Calabasas, Burbank, West Hollywood, and Santa Monica Attorney Eric J. Gold
Do you have an ongoing legal dispute, but want to avoid the time and expense of a trial? Does the matter leave you in conflict with someone who you want to maintain a relationship with after the case is over? Do you have goals other than winning at all costs? If so, mediation may be right for you.
How Mediation Works
Mediation is a voluntary process where the parties meet with a neutral party who helps facilitate discussions. Mediation is increasingly being ordered during the early stages of lawsuits and other court claims. Parties can also agree to enter into mediation outside the court system. Unlike arbitration, mediation is not binding and the mediator doesn’t make any decisions regarding the case.
A mediation session typically involves the parties, their attorneys, and the mediator. Each party is given an uninterrupted chance to explain their position. The mediator then facilitates back and forth discussions between the two sides. A mediator may speak to each side separately to better understand each party’s position in order to come up with alternative solutions.
Benefits of Mediation
Mediation involves much more than a simple back and forth over numbers or whatever issue is in dispute. Instead, the parties are encouraged to fully explain the rationale for their positions and explain how past actions by the other side may have affected them. The goal is not only to reach a financial agreement, but also to help the parties resolve and move past any bad feelings that may hinder negotiations or leave them with ongoing bad feelings even after a settlement is reached.

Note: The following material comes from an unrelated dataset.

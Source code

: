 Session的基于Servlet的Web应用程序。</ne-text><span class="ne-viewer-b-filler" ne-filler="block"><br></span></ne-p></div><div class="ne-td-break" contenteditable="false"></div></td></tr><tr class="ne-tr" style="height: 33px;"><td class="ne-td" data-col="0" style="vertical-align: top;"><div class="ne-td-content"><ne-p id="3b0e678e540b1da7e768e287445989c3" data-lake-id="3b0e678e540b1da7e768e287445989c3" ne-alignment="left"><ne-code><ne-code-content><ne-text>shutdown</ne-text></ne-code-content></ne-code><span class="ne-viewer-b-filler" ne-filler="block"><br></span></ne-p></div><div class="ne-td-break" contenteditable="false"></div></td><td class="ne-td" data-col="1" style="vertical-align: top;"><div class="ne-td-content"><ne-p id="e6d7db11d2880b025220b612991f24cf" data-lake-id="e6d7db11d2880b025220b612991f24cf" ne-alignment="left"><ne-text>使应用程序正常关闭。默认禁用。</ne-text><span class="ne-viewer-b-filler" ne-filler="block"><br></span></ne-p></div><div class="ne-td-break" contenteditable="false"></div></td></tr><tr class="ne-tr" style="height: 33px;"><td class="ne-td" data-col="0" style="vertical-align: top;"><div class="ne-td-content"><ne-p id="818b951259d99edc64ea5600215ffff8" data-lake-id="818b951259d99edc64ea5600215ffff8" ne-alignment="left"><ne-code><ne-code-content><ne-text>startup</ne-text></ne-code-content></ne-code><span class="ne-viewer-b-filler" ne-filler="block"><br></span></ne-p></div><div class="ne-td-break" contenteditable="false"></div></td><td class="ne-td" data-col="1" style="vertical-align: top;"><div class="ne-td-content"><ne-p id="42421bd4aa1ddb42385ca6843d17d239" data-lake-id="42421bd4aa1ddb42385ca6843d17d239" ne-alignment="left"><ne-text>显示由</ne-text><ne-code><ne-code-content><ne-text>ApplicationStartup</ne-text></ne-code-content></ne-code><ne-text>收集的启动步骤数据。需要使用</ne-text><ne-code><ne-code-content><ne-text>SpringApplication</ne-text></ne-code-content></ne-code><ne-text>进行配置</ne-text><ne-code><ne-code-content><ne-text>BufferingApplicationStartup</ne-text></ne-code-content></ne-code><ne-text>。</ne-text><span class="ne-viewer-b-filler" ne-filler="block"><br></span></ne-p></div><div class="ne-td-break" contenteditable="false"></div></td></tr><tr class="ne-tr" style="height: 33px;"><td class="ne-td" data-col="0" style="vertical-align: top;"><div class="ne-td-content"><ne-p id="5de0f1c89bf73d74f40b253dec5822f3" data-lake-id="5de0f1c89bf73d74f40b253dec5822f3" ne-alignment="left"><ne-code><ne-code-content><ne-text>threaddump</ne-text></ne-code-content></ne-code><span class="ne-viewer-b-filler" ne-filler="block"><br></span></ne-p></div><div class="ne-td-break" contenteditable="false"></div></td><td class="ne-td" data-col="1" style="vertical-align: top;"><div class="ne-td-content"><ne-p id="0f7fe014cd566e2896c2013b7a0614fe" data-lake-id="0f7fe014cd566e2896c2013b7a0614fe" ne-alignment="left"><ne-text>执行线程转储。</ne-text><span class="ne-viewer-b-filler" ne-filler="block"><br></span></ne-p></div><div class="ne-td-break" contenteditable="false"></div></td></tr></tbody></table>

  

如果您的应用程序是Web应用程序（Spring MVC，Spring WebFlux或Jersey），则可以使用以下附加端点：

During mediation, an attorney can help their client articulate any legal reasoning behind their positions. They can also help their client assess whether the proposed settlement is beneficial when compared to the potential outcome in a court of law and the cost of further litigation. Finally, because much information is exchanged during mediation, the attorney’s presence may be useful because they will have a better understanding of the case if no settlement is reached and further proceedings are required.